PROVIDED ENTRIES —
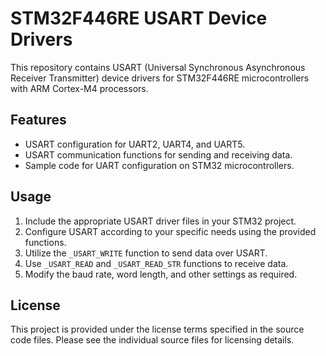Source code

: # STM32F446RE USART Device Drivers

This repository contains USART (Universal Synchronous Asynchronous Receiver Transmitter) device drivers for STM32F446RE microcontrollers with ARM Cortex-M4 processors.

## Features

- USART configuration for UART2, UART4, and UART5.
- USART communication functions for sending and receiving data.
- Sample code for UART configuration on STM32 microcontrollers.

## Usage

1. Include the appropriate USART driver files in your STM32 project.
2. Configure USART according to your specific needs using the provided functions.
3. Utilize the `_USART_WRITE` function to send data over USART.
4. Use `_USART_READ` and `_USART_READ_STR` functions to receive data.
5. Modify the baud rate, word length, and other settings as required.

## License

This project is provided under the license terms specified in the source code files. Please see the individual source files for licensing details.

WHAT IS REQUIRED — Leave out the pictures and return the listing exactly.

WRITTEN SOLUTION —
Source code

: # STM32F446RE USART Device Drivers

This repository contains USART (Universal Synchronous Asynchronous Receiver Transmitter) device drivers for STM32F446RE microcontrollers with ARM Cortex-M4 processors.

## Features

- USART configuration for UART2, UART4, and UART5.
- USART communication functions for sending and receiving data.
- Sample code for UART configuration on STM32 microcontrollers.

## Usage

1. Include the appropriate USART driver files in your STM32 project.
2. Configure USART according to your specific needs using the provided functions.
3. Utilize the `_USART_WRITE` function to send data over USART.
4. Use `_USART_READ` and `_USART_READ_STR` functions to receive data.
5. Modify the baud rate, word length, and other settings as required.

## License

This project is provided under the license terms specified in the source code files. Please see the individual source files for licensing details.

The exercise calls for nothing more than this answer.